= Beginning of Section =
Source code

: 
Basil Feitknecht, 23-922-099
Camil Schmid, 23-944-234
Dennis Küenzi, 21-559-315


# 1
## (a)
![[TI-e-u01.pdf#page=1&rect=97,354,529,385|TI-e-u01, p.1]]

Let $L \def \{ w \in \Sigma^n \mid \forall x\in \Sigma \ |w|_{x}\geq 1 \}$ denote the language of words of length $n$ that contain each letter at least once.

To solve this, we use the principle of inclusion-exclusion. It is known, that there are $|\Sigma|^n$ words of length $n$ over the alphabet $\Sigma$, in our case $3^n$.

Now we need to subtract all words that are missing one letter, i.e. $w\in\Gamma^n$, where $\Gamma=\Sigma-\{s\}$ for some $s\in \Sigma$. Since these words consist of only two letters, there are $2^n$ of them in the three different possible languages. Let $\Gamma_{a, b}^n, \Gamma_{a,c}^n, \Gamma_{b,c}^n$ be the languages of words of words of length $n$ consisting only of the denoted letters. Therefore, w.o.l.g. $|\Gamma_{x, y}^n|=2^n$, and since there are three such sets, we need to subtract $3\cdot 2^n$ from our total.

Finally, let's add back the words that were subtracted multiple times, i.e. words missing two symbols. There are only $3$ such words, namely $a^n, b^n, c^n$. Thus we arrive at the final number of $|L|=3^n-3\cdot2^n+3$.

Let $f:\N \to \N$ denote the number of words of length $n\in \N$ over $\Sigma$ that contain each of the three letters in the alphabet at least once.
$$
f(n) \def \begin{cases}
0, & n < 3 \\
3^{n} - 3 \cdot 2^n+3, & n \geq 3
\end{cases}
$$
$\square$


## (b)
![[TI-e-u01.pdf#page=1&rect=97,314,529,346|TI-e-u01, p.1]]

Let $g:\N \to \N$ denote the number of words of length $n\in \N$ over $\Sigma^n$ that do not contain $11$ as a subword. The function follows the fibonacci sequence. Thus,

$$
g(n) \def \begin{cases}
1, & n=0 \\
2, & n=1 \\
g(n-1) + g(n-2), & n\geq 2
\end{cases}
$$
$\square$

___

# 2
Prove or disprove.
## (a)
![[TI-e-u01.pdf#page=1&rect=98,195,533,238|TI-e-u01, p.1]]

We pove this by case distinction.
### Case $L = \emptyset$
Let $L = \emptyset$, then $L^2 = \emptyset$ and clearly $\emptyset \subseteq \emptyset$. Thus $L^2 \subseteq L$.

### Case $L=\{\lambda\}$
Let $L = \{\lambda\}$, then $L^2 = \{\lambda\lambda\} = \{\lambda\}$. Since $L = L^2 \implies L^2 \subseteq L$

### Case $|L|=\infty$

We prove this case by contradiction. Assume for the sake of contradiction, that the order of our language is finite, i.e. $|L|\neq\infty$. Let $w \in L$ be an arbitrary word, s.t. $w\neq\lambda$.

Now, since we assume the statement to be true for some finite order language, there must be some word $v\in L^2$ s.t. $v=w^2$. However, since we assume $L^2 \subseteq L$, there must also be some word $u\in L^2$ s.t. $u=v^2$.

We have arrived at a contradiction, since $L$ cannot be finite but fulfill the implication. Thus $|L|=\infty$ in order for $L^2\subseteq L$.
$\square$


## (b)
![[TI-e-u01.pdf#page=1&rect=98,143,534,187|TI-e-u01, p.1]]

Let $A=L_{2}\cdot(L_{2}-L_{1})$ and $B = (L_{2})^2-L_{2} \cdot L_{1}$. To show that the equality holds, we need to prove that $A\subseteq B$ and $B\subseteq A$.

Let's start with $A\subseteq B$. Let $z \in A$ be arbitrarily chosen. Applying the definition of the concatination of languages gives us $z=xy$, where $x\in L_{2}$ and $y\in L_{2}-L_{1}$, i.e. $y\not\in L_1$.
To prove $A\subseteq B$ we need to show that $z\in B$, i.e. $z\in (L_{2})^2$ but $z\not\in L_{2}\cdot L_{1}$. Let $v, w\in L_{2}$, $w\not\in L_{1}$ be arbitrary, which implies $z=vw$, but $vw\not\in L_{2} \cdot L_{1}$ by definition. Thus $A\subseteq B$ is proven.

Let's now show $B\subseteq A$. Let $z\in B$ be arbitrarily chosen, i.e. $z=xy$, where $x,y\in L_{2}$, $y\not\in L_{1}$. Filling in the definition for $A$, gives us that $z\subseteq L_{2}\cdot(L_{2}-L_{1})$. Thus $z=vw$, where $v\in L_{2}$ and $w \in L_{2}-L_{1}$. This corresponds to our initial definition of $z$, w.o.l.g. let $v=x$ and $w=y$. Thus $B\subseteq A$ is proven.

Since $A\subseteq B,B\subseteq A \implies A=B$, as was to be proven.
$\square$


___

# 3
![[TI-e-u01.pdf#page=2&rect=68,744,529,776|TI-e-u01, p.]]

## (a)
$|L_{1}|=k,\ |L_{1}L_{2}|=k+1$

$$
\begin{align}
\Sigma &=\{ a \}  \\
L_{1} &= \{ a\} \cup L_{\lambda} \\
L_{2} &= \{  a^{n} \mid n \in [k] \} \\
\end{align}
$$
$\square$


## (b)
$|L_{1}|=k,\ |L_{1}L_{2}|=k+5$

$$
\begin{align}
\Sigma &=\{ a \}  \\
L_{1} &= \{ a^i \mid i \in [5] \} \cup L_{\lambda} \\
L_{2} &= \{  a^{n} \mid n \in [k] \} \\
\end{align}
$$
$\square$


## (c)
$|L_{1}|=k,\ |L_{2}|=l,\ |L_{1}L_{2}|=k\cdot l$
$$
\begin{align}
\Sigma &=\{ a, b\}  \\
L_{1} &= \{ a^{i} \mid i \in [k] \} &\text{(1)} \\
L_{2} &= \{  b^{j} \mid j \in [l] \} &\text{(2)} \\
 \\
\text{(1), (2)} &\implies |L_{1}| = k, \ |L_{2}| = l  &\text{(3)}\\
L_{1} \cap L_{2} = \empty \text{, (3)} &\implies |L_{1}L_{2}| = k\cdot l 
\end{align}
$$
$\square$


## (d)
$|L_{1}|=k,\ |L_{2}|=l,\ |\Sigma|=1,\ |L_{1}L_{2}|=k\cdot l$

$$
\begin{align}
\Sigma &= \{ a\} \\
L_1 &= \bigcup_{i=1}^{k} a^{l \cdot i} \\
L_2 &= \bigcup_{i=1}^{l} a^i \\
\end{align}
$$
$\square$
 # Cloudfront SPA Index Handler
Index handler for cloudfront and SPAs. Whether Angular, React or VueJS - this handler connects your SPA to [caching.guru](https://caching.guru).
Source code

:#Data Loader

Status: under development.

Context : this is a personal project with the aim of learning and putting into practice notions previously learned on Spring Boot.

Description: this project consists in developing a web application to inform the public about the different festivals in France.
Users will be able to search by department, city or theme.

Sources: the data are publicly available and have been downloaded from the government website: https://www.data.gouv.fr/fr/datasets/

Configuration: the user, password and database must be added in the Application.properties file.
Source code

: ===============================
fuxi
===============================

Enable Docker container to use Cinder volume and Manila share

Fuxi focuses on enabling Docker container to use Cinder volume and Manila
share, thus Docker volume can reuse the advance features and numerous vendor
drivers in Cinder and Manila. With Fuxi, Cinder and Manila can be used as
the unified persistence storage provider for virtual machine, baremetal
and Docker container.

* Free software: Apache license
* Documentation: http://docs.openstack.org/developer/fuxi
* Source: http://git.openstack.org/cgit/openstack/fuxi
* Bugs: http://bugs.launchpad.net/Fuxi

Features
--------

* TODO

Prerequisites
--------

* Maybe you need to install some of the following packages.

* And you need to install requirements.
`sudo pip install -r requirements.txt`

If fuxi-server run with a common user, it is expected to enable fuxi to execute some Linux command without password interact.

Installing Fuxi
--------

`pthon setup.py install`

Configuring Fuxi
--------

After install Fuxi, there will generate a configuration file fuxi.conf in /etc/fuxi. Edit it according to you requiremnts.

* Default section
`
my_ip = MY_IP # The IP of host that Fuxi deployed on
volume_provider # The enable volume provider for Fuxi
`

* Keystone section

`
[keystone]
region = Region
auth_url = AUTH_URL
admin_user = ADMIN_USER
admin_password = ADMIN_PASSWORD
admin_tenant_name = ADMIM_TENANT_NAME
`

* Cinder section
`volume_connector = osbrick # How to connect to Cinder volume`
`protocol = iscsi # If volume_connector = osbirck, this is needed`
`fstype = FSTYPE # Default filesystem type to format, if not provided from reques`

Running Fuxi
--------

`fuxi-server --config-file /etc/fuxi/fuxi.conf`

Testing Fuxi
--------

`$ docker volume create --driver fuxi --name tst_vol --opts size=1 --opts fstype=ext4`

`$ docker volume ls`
= End of Section =
REQUIREMENT: Starting with the first line of the records above, give back each line exactly until the line with "To solve this, we" has been given as well.

REPLY TO THE EXERCISE:
Source code

: 
Basil Feitknecht, 23-922-099
Camil Schmid, 23-944-234
Dennis Küenzi, 21-559-315


# 1
## (a)
![[TI-e-u01.pdf#page=1&rect=97,354,529,385|TI-e-u01, p.1]]

Let $L \def \{ w \in \Sigma^n \mid \forall x\in \Sigma \ |w|_{x}\geq 1 \}$ denote the language of words of length $n$ that contain each letter at least once.

To solve this, we use the principle of inclusion-exclusion. It is known, that there are $|\Sigma|^n$ words of length $n$ over the alphabet $\Sigma$, in our case $3^n$.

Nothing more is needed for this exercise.